Ex. 14.18

Consider the regularized log-likelihood for the density estimation problem arising in ICA,

\[\begin{equation} \frac{1}{N}\sum_{i=1}^N[\log(\phi(s_i))+g(s_i)] - \int \phi(t)e^{g(t)}dt - \lambda \int \{g^{'''}(t)\}^2dt.\non \end{equation}\]

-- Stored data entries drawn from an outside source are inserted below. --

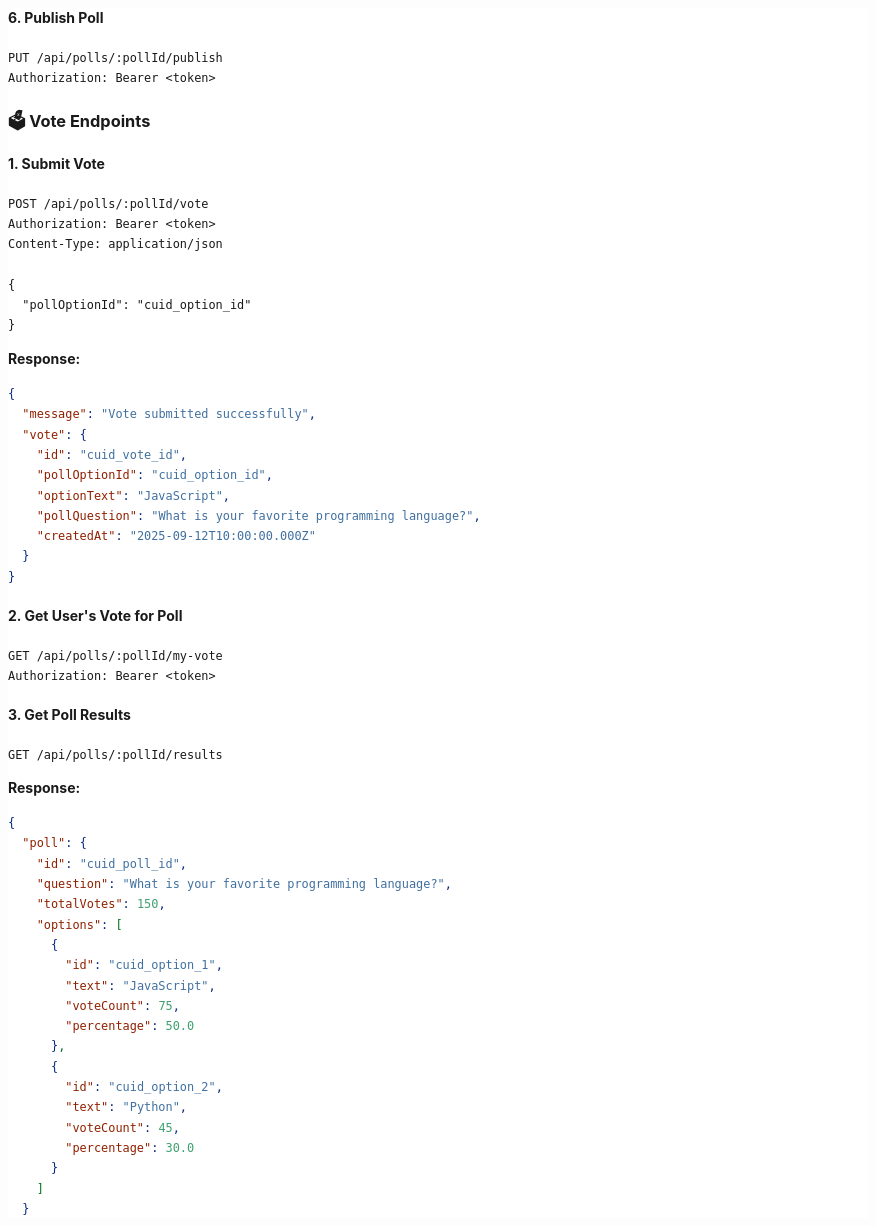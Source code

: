 #### **6. Publish Poll**
```http
PUT /api/polls/:pollId/publish
Authorization: Bearer <token>
```

### **🗳️ Vote Endpoints**

#### **1. Submit Vote**
```http
POST /api/polls/:pollId/vote
Authorization: Bearer <token>
Content-Type: application/json

{
  "pollOptionId": "cuid_option_id"
}
```

**Response:**
```json
{
  "message": "Vote submitted successfully",
  "vote": {
    "id": "cuid_vote_id",
    "pollOptionId": "cuid_option_id",
    "optionText": "JavaScript",
    "pollQuestion": "What is your favorite programming language?",
    "createdAt": "2025-09-12T10:00:00.000Z"
  }
}
```

#### **2. Get User's Vote for Poll**
```http
GET /api/polls/:pollId/my-vote
Authorization: Bearer <token>
```

#### **3. Get Poll Results**
```http
GET /api/polls/:pollId/results
```

**Response:**
```json
{
  "poll": {
    "id": "cuid_poll_id",
    "question": "What is your favorite programming language?",
    "totalVotes": 150,
    "options": [
      {
        "id": "cuid_option_1",
        "text": "JavaScript",
        "voteCount": 75,
        "percentage": 50.0
      },
      {
        "id": "cuid_option_2",
        "text": "Python",
        "voteCount": 45,
        "percentage": 30.0
      }
    ]
  }
```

The solution \(\hat g\) is a quartic smoothing spline, and can be written as \(\hat g(s) = \hat q(s) + \hat{q}_\bot (s)\), where q is a quadratic function (in the null space of the penalty). Let \(q(s) = \theta_0 + \theta_1s + \theta_2s^2\). By examining the stationarity conditions for \(\theta^k\), \(k = 1, 2, 3\), show that the solution \(\hat f = \phi e^{\hat g}\) is a density, and has mean zero and variance one. If we used a second-derivative penalty \(\int \{g^{''}(t)\}^2(t)dt\) instead, what simple modification could we make to the problem to maintain the three moment conditions?

Soln. 14.18

Considering the stationarity condition, if we differentiate the log-likelihood w.r.t to \(\theta_0\), we should get zero at the optimal value \(\hat\theta_0\). By the assumption of \(\hat g(s)\), the differential is

\[\begin{equation} 1 - \int \phi(t)e^{\hat g(t)} dt = 0,\non \end{equation}\]

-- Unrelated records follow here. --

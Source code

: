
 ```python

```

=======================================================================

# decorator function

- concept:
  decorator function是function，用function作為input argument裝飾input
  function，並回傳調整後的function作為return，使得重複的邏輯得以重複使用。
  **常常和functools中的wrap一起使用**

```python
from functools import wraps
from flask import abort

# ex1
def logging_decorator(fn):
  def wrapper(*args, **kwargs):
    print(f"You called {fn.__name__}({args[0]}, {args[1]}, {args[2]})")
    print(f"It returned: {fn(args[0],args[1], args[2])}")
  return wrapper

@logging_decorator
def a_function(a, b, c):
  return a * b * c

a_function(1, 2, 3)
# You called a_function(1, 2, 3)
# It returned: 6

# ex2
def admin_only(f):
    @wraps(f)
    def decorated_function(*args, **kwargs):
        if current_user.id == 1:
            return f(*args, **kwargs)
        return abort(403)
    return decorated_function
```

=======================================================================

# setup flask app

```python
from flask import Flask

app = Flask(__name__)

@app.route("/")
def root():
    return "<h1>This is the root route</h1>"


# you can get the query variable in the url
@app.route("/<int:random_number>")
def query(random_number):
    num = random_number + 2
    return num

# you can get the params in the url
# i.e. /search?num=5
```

therefore we know \(\hat f= \phi e^{\hat g}\) is a density.

Similarly for \(\theta_1\), the differential is

\[\begin{equation} \bar s - \int \phi(t)e^{\hat g(t)}tdt=0-\text{mean}(\hat f)=0,\non \end{equation}\]

since \(S\) is assumed to have zero mean.

At last, for \(\theta_2\), the differential is

\[\begin{equation} \frac{1}{N}\sum_{i=1}^Ns_i^2 - \int \phi(t)e^{\hat g(t)}t^2dt=0.\non \end{equation}\]

Since both \(S\) and \(\hat f\) have zero mean, we know that the variance of \(\hat f\) equals the variance of \(S\), which is assumed to be 1.

If we use a second-derivative penalty instead, then \(\hat g\) becomes a cubic smoothing spline, and the first two conditions (\(\hat f\) is a density and has zero mean) are still preserved via the same arguments above. We can modify the problem by adding a Lagrangian multiplier to accommodate the constraint for the variance.